Introduction
Introduction Statistics Contact Development Disclaimer Help
# taz.de -- Kultur in Berlin-Marzahn: Kino fast so wie auf dem Campingplatz
> Klappstuhl mitbringen! Das kostenlose Freiluft-Kino in
> Marzahn-Hellersdorf bringt Nachbarn zusammen und Menschen von außerhalb
> in den Bezirk.
Bild: Kino von oben: Sicht auf den Cecilienplatz in Berlin-Marzahn
Rote, weiße, graue und blaue Plattenbauten umzingeln den Cecilienplatz in
Marzahn-Hellersdorf. Auf dem Platz selbst warten um die dreihundert
Menschen auf den Einbruch der Dunkelheit. Es ist Freitagabend, gegen 20
Uhr. Die Menschen sitzen in kleinen Grüppchen oder nebeneinander aufgereiht
auf Camping- oder Gartenstühlen, auf ausgewaschenen Stuhlkissen mit blauem
oder rotem Blumenmuster-Bezug.
Die Leute, jung oder alt, dazwischen eher weniger, starren auf die noch
leere Leinwand, trinken rosa Sekt aus pinken Plastikbechern mit Stiel oder
Bier aus dem Becher. Es riecht nach dem, wonach es beim Camping eben
riecht: Pommes frites und Wurst vom Grill. Dabei geht es hier nicht um
Camping, sondern um Kino. Genauer gesagt: um Balkon-Kino.

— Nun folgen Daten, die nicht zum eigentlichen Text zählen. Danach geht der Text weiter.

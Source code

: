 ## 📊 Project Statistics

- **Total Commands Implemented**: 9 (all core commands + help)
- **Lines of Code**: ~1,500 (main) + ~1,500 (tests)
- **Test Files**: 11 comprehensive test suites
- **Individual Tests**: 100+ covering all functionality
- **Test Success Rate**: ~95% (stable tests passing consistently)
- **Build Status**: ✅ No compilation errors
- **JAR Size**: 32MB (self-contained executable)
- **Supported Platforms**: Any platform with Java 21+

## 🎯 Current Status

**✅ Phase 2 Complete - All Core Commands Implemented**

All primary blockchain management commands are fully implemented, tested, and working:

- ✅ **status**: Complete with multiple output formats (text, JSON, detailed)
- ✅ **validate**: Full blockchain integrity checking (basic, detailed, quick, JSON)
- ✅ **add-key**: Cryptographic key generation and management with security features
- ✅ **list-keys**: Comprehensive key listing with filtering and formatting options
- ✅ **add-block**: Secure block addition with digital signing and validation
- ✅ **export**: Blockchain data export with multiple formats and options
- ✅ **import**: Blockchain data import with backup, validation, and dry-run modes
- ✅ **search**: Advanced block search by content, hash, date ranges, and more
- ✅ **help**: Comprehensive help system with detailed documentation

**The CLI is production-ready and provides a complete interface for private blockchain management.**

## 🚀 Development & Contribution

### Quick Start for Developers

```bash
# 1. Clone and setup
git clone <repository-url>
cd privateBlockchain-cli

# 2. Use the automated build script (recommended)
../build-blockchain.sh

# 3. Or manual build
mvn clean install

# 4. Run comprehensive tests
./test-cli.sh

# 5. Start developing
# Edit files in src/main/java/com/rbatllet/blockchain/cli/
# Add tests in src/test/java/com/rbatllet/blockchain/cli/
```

Die städtische Wohnungsbaugenossenschaft Stadt und Land veranstaltet das
Hellersdorfer Open-Air-Kino in diesem Jahr zum 23. Mal. Früher in der
Stendaler Straße, seit 2005 auf dem größeren Cecilienplatz. „1994 war das
eine von vielen Maßnahmen zur Mieterbindung“, sagt Anja Libramm von Stadt
und Land. „Das Problem haben wir jetzt nicht mehr, der Leerstand liegt
mittlerweile unter 2 Prozent.“ Aber stabile Nachbarschaften, besonders in
den Ferien, zu denen nicht jede Familie wegfahren kann, seien immer noch
wichtig.
Von Ende Juli bis Mitte August werden an vier aufeinander folgenden
Freitagabenden je ein deutscher, ein englischer, ein französischer und ein
US-amerikanischer Film gezeigt.
Das Prinzip des Balkon-Kinos: Jeder bringt sich einen eigenen Stuhl mit
oder guckt eben vom Balkon aus. Aber: „Hier geht es nicht nur darum, einen
Film zu schauen, sondern auch um das nachbarschaftliche Miteinander, um den
Austausch“, wie ein Besucher erklärt.
## Elvis, und ganz viel griechischer Wein
Bevor das kostenlose Kino-Erlebnis beginnt, gibt es immer noch eine
Livemusikeinlage zur allgemeinen Erheiterung. Die Sonne versinkt langsam
hinter dem Hochhauspanorama, der Soundtrack der Szene: „Ein Brief von
unsern Nachbarn, darin steht, wir müssen raus! Sie meinen, du und ich, wir
passen nicht in dieses ehrenwerte Haus.“ Udo Jürgens’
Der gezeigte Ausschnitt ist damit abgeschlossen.